I movimenti populisti sono in crescita oggi. Ti spaventa?
Sì, guardo con preoccupazione a questi sviluppi in tutto il mondo, eppure so per esperienza personale che si può rimanere umani e sopravvivere a momenti difficili. Voglio restare qui e fare la mia parte: nel mio lavoro, tra gli amici, nella mia città. Ma non voglio vivere in una dittatura; se questo Paese dovesse muoversi in quella direzione, cercherei un luogo più aperto, più equo e più comunitario.
Perché la rabbia è spesso così forte in Oriente?
Molte persone conoscono la sensazione di essere svalutati e abbandonati, e questo mix di perdita e dolore è esplosivo; mi ricorda gli "stati flyover" negli Stati Uniti. In questo stato d'animo, a volte si sceglie ciò che scuoterà il sistema, a volte persino ciò che danneggerà se stessi. Questo viene amplificato nelle camere dell'eco, perché siamo animali da branco e quando l'ambiente cambia, ci lasciamo facilmente trasportare.

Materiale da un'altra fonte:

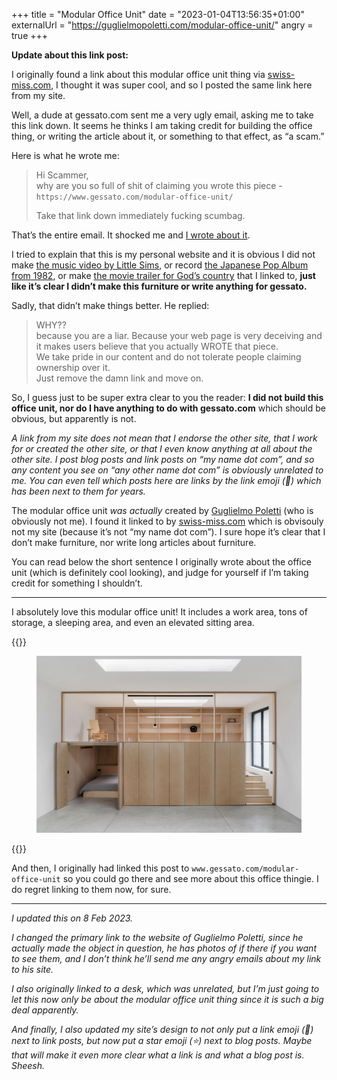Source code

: +++
title = "Modular Office Unit"
date = "2023-01-04T13:56:35+01:00"
externalUrl = "https://guglielmopoletti.com/modular-office-unit/"
angry = true
+++

**Update about this link post:**

I originally found a link about this modular office unit thing via [swiss-miss.com][], I thought it was super cool, and so I posted the same link here from my site.

Well, a dude at gessato.com sent me a very ugly email, asking me to take this link down. It seems he thinks I am taking credit for building the office thing, or writing the article about it, or something to that effect, as “a scam.”

Here is what he wrote me:

> Hi Scammer,  
> why are you so full of shit of claiming you wrote this piece -  `https://www.gessato.com/modular-office-unit/`
>
> Take that link down immediately fucking scumbag.

That’s the entire email. It shocked me and [I wrote about it][scammer].

I tried to explain that this is my personal website and it is obvious I did not make [the music video by Little Sims][music-video], or record [the Japanese Pop Album from 1982][pop], or make [the movie trailer for God’s country][trailer] that I linked to, **just like it’s clear I didn’t make this furniture or write anything for gessato.**

[scammer]: https://nathanherald.com/posts/scammer/
[music-video]: https://nathanherald.com/posts/links/little-sims-no-thank-you/
[pop]: https://nathanherald.com/posts/links/takako-mamiya-love-trip/
[trailer]: https://nathanherald.com/posts/links/gods-country-trailer/

Sadly, that didn’t make things better. He replied:

> WHY??  
> because you are a liar. Because your web page  is very deceiving and it makes users believe that you actually WROTE that piece.  
> We take pride in our content and do not tolerate people claiming ownership over it.  
>  Just remove the damn link and move on. 

So, I guess just to be super extra clear to you the reader: **I did not build this office unit, nor do I have anything to do with gessato.com** which should be obvious, but apparently is not. 

_A link from my site does not mean that I endorse the other site, that I work for or created the other site, or that I even know anything at all about the other site. I post blog posts and link posts on “my name dot com”, and so any content you see on “any other name dot com” is obviously unrelated to me. You can even tell which posts here are links by the link emoji (🔗) which has been next to them for years._

The modular office unit _was actually_ created by [Guglielmo Poletti][] (who is obviously not me). I found it linked to by [swiss-miss.com][] which is obvisouly not my site (because it’s not “my name dot com”). I sure hope it’s clear that I don’t make furniture, nor write long articles about furniture.

[swiss-miss.com]: https://www.swiss-miss.com/2022/12/gasp-this-modular-space.html
[Guglielmo Poletti]: https://guglielmopoletti.com/modular-office-unit/

You can read below the short sentence I originally wrote about the office unit (which is definitely cool looking), and judge for yourself if I’m taking credit for something I shouldn’t.

- - -

I absolutely love this modular office unit! It includes a work area, tons of storage, a sleeping area, and even an elevated sitting area.

{{<raw>}}
<figure>
<img src="unit.jpg" width="600">
</figure>
{{</raw>}}

And then, I originally had linked this post to `www.gessato.com/modular-office-unit` so you could go there and see more about this office thingie. I do regret linking to them now, for sure.

- - -

_I updated this on 8 Feb 2023._

_I changed the primary link to the website of Guglielmo Poletti, since he actually made the object in question, he has photos of if there if you want to see them, and I don’t think he’ll send me any angry emails about my link to his site._

_I also originally linked to a desk, which was unrelated, but I’m just going to let this now only be about the modular office unit thing since it is such a big deal apparently._

_And finally, I also updated my site’s design to not only put a link emoji (🔗) next to link posts, but now put a star emoji (⭐️) next to blog posts. Maybe that will make it even more clear what a link is and what a blog post is. Sheesh._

Come si può invertire questa tendenza?
Ascoltando chi ha abbandonato il sistema, chi sa descrivere con precisione come funziona la seduzione e come è possibile tornare indietro; rafforzando l'istruzione e l'alfabetizzazione mediatica e creando spazi in cui avvengono incontri autentici; facendo sì che i modelli di riferimento ammettano i propri errori e non si limitino a presentarsi come vincitori. In definitiva, la politica riguarda anche la costruzione di relazioni, solo su scala più ampia.
Pensi molto al mondo e a te stesso. Questo lavoro interiore ha cambiato il tuo approccio sul set?
Sì, decisamente. Mi calmo più in fretta, sono più presente e lascio le cose dove devono stare invece di tirarle automaticamente verso di me. Quest'aria – per la recitazione, l'umorismo e la precisione – è notevolmente positiva per un cast corale, perché la fiducia cresce dove la serenità è palpabile. Per me, la compassione non è una forma di auto-abbandono, ma una posizione chiara: posso soffrire e continuare ad agire, posso aiutare e continuare a stabilire dei limiti. La frase "Vedo il tuo destino e te lo lascio" mi accompagna in questo processo, anche sul set. Dai ciò che hai, né più né meno, ed è spesso proprio lì che risiede la tua forza più grande.
La tua prospettiva? Desidero una forza silenziosa e tante risate, bei progetti e tempo da trascorrere con le persone che amo, e una società che prenda davvero sul serio i bambini. Se riusciremo a farlo, molte cose diventeranno più facili, senza diventare semplicistiche.